WORK ITEM:
Write out, word for word, only the data from its first line to the line containing "na urządzeniach dotykowych.".

PROVIDED DATA:
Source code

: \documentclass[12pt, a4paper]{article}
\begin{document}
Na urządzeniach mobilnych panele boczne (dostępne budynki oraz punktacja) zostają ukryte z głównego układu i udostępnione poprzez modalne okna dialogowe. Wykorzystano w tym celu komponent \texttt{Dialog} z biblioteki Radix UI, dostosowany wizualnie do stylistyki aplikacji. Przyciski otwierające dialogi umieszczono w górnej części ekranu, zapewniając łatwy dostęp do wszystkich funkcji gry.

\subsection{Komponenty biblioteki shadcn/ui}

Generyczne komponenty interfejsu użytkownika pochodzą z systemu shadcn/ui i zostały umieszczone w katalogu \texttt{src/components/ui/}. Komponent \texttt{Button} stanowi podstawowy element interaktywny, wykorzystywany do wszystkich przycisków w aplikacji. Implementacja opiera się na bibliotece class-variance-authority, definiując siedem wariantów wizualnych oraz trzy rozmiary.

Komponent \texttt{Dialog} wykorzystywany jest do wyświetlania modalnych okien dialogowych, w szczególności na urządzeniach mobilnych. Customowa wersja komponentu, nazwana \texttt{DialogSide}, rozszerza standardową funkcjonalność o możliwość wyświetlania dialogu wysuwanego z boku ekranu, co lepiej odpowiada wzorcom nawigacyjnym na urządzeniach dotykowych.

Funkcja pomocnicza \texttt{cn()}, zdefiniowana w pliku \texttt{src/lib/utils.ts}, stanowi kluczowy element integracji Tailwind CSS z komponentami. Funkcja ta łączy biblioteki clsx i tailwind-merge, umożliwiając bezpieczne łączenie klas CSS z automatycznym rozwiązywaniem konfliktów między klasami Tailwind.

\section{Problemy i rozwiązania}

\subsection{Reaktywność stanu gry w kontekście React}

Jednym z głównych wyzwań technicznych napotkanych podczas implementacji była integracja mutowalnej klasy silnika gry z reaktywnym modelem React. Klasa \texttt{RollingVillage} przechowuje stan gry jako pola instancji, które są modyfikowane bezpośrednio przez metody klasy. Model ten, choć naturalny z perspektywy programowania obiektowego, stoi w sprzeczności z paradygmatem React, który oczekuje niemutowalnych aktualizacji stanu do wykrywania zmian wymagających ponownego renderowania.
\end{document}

SOLVED PROBLEM:
Source code

: \documentclass[12pt, a4paper]{article}
\begin{document}
Na urządzeniach mobilnych panele boczne (dostępne budynki oraz punktacja) zostają ukryte z głównego układu i udostępnione poprzez modalne okna dialogowe. Wykorzystano w tym celu komponent \texttt{Dialog} z biblioteki Radix UI, dostosowany wizualnie do stylistyki aplikacji. Przyciski otwierające dialogi umieszczono w górnej części ekranu, zapewniając łatwy dostęp do wszystkich funkcji gry.

\subsection{Komponenty biblioteki shadcn/ui}

Generyczne komponenty interfejsu użytkownika pochodzą z systemu shadcn/ui i zostały umieszczone w katalogu \texttt{src/components/ui/}. Komponent \texttt{Button} stanowi podstawowy element interaktywny, wykorzystywany do wszystkich przycisków w aplikacji. Implementacja opiera się na bibliotece class-variance-authority, definiując siedem wariantów wizualnych oraz trzy rozmiary.

Komponent \texttt{Dialog} wykorzystywany jest do wyświetlania modalnych okien dialogowych, w szczególności na urządzeniach mobilnych. Customowa wersja komponentu, nazwana \texttt{DialogSide}, rozszerza standardową funkcjonalność o możliwość wyświetlania dialogu wysuwanego z boku ekranu, co lepiej odpowiada wzorcom nawigacyjnym na urządzeniach dotykowych.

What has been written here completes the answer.